And, as always, my ruminations about the person Ethel, along with photo illustrations, go up alongside the pattern. I had a great time sorting through old photos and swapping stories with my aunt the other day, and this essay is much richer for it. Check it out over here, and be sure to click on all the links and photos. You get much more detail in the larger-sized versions, and there are a few cool bits of ephemera hidden in the text.

Enjoy Ethel!

Meet Ethel


Someone would like to introduce herself.


The finished Ethel Mildred Ferguson sweater, in which I have been absolutely LIVING since I finished it two days ago.

I think all the ripping and re-knitting really paid off in the end. The new, svelter front looks much, much better; it's amazing what a difference an inch plus or minus can make on a garment's overall fit. The current front, especially the lines of the horseshoe cables on either side, more closely mirrors the back and is much closer to what I originally envisioned.


Our photoshoot for this sweater produced some of my favorite Family Trunk Project images yet; I'm still sifting through them, figuring out which ones will go on the site, which in the pattern, and so on. David, Mr. Bingley and I went up to Powell Butte, which is topped with a gorgeous abandoned orchard and wide, rolling hills of brambles and brown grasses; a more perfectly Novembery location I have seldom seen, nor a more fitting setting for Ethel Mildred. Powell Butte didn't have the biographical connections to my great-grandmother that, say, Cleveland High School had for Betty Jean McNeil, but as far as matching object to place I think it was pretty inspired.


I completely fell in love with the location too, independently of the photos; there will definitely be return trips if I have anything to say about it. I was happy to be wearing such a wintery garment, though: the wind up there gets chilly!


In addition to the final front, I'm especially pleased with now the sleeves turned out. They're ever-so-slightly flared, with long cuffs that duplicate the horseshoe cable used on both sides of the body. I really like the hand-skimming length as well; it's one more element in a sea of cozy!


Another delight about wearing this sweater is the texture of the yarn, which I think works well with the overall pattern. I've been loving it throughout the knitting process, and wearing the finished garment is equally special. Sadly, I don't know if future Martha's Vineyard Fiber Farm yarn will have the same rustic feel; parts of this years' share were processed at two different mills, and I'm not sure which one won out in the end. That said, I'm sure the Martha's Vineyard Cormo will remain gorgeous, and there are also other rustic yarns, should any of you fall in love with the look of this fabric.


The pattern grading is begun, but quite a way from being finished. For a while I was very responsible about figuring out the multiple sizes for every step in the process, but after a bit I got carried away with wanting to finish my version, and I also realized that there's a slight problem that needs to be sorted out with some of the larger sizes. However! I'm hoping to have it ready for test knitters in late December or early January, with the essay released shortly thereafter. In the meantime, I'm snuggling in for a cozy winter.
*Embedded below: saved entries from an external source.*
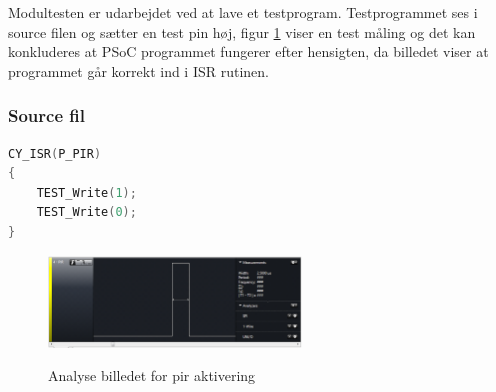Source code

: Modultesten er udarbejdet ved at lave et testprogram. Testprogrammet ses i source filen og sætter en test pin høj, figur \ref{lab:test_maaling} viser en test måling og det kan konkluderes at PSoC programmet fungerer efter hensigten, da billedet viser at programmet går korrekt ind i ISR rutinen.    


\subsubsection*{Source fil}
\begin{lstlisting}[language=C]
CY_ISR(P_PIR)
{
    TEST_Write(1);
    TEST_Write(0); 
}
\end{lstlisting}


\begin{figure}[H]
\centering
{\includegraphics[width=0.60\textwidth]{filer/modultest/billeder/pir_testmaaling}}
\caption{Analyse billedet for pir aktivering}
\label{lab:test_maaling}
\end{figure}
The talk has been flying a little fast and loose around the Family Trunk Project blog lately: suggestions that the knitting projects may be progressing "without a fiasco in sight," my own unbelievable statement that I am "making things easy for myself" and do not plan to shed hysterical tears while working on this sweater project.

I think we can all see where I'm going with this.
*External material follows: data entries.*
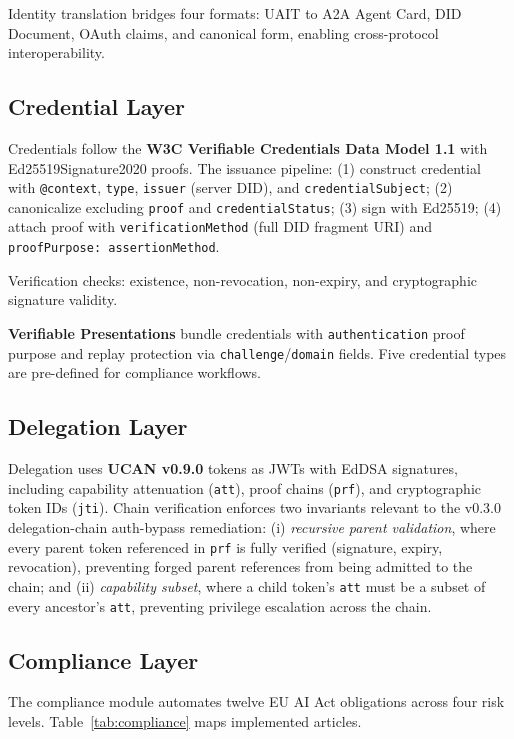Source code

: \documentclass[conference]{IEEEtran}
\begin{document}
Identity translation bridges four formats: UAIT to A2A Agent Card, DID Document, OAuth claims, and canonical form, enabling cross-protocol interoperability.

\subsection{Credential Layer}

Credentials follow the \textbf{W3C Verifiable Credentials Data Model 1.1} with Ed25519Signature2020 proofs. The issuance pipeline: (1) construct credential with \texttt{@context}, \texttt{type}, \texttt{issuer} (server DID), and \texttt{credentialSubject}; (2) canonicalize excluding \texttt{proof} and \texttt{credentialStatus}; (3) sign with Ed25519; (4) attach proof with \texttt{verificationMethod} (full DID fragment URI) and \texttt{proofPurpose: assertionMethod}.

Verification checks: existence, non-revocation, non-expiry, and cryptographic signature validity.

\textbf{Verifiable Presentations} bundle credentials with \texttt{authentication} proof purpose and replay protection via \texttt{challenge}/\texttt{domain} fields. Five credential types are pre-defined for compliance workflows.

\subsection{Delegation Layer}

Delegation uses \textbf{UCAN v0.9.0} tokens as JWTs with EdDSA signatures, including capability attenuation (\texttt{att}), proof chains (\texttt{prf}), and cryptographic token IDs (\texttt{jti}). Chain verification enforces two invariants relevant to the v0.3.0 delegation-chain auth-bypass remediation: (i) \emph{recursive parent validation}, where every parent token referenced in \texttt{prf} is fully verified (signature, expiry, revocation), preventing forged parent references from being admitted to the chain; and (ii) \emph{capability subset}, where a child token's \texttt{att} must be a subset of every ancestor's \texttt{att}, preventing privilege escalation across the chain.

\subsection{Compliance Layer}

The compliance module automates twelve EU AI Act obligations across four risk levels. Table~\ref{tab:compliance} maps implemented articles.
\end{document}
As of an hour ago, that nice, nearly-finished sweater front I showed you before, looks about like this. It's the fourth or fifth time I've ripped it back. The first three or four times were more or less expected; I've been tinkering with the cable pattern, trying to get it honed to my satisfaction, and trying to decide how I want it to interact with the neckline. And then, this last time, on my ninth draft of the cable, I really thought I had it all sussed out. It looked just like I wanted it to, and I'd even seamed the front and back together. And then, a little issue that had been poking at the back of my brain from very early in the process, leapt forward and demanded my attention.

It was a fitting issue. I won't go into the gory details, but suffice to say, I made a series of decisions early on that resulted in the lower front pooching out a bit, as if the wearer had a little beer belly. And as much as I sometimes find bellies, beer or otherwise, to be charming, that's not the look I was going for here. It was subtle, but it would have bothered me. Rip, rip, rip!
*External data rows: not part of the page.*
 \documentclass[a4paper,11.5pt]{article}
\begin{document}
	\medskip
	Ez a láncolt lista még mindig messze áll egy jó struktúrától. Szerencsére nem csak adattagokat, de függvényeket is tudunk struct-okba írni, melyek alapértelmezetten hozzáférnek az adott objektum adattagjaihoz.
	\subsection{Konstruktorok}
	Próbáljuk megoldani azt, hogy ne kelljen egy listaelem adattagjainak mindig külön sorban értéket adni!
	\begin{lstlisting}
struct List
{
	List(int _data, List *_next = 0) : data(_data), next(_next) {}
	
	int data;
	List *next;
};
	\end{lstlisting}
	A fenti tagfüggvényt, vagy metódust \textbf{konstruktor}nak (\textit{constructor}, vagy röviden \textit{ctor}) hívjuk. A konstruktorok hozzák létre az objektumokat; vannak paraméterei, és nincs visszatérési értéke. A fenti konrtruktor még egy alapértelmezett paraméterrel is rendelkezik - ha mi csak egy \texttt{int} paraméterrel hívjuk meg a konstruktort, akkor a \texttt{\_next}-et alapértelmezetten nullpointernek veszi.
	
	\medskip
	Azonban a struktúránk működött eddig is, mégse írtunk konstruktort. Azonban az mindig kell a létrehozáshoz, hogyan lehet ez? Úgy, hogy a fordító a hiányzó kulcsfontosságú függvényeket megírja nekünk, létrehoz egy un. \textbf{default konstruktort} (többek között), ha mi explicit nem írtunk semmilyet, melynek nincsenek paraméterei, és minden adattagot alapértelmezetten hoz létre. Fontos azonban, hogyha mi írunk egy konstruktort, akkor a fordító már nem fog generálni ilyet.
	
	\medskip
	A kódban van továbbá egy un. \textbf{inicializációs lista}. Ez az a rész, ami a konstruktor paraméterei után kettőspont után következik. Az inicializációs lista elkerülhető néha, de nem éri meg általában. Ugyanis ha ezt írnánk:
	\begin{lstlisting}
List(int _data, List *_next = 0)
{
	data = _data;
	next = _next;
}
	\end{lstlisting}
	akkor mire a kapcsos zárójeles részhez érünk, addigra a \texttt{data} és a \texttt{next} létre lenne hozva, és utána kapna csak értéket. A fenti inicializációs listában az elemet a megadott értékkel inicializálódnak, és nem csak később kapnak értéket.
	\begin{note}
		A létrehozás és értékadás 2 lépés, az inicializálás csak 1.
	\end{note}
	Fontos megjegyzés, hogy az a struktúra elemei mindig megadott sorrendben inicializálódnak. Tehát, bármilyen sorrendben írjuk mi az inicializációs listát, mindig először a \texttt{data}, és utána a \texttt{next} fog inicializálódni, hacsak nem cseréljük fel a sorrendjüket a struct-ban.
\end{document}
It's funny: logically, I would expect to feel kind of miserable after ripping back, but that's not how it goes for me at all. The misery comes BEFORE the ripping, as I'm trying to make the decision about whether it needs to happen or not. I almost always decide that it does need to happen, and in fact have never regretted ripping out and redoing, so I'm not sure why I persist in fighting it. Nevertheless, it sometimes takes hours of contemplating a piece, getting more and more unhappy in my indecision, before my brain finally snaps into place and I decide to rip. Once I make the decision I always do it rightawaythissecond, since for me the second-most horrible knitting-related feeling is having decided to rip something out but not having done it yet. (The Most Horrible Knitting Feeling I have personally experienced is working for months on something, only to have it be a poor fit. I imagine an even more horrible feeling would be working that hard on a gift for an unappreciative recipient, but thankfully I have never had to deal with that one.) Anyway, once the ripping is done, and the yarn is drying in the laundry room, I tend to feel energized and excited to implement the changes I have in mind, and that's where I'm at right now. I think this next version of the sweater front will be The One...but then again, I could be wrong. I'm confident that it will, at least, be better than the last one.

The odd thing about redoing the front so many times, is that I have a lot of time to work on the other pieces while the yarn is drying out, so my finishing sequence is all off. The front (version 1) was the first piece I finished, and will probably (as version 9) also be the last. The back and one sleeve are done, and the other sleeve is in progress. I know plenty of knitters who intentionally work pieces out of written order - do sleeves first, and get up to all kinds of wacky hijinks - but I am generally so eager to see how the finished product is coming, that I stick to strict seaming order - back, front, (seam), sleeve (seam), sleeve (seam), finishing. It's going to drive me a little nuts that I'll have a back and two sleeves, and not be able to seam them together without the front. BUT. We must persevere. I can seam the underarms to take the edge off.

But seriously, folks.


In addition to silly, silly dog garments, I've been working furiously on the next Family Trunk Project pattern. ("At last!" I hear you exclaim. "I thought she had forgotten the purpose of this blog!") Inspired by Betty Jean's mother, this is the nascent Ethel Mildred Ferguson sweater.


Kind of a terrible name, huh? Ethel Mildred didn't like it much, either. The story goes that when she was little she would often ask "Ma, what's my middle name?" "Oh, Ethel," her mother would impatiently reply, "you know your middle name is Mildred." Upon which young Ethel Mildred would break down into hysterical tears.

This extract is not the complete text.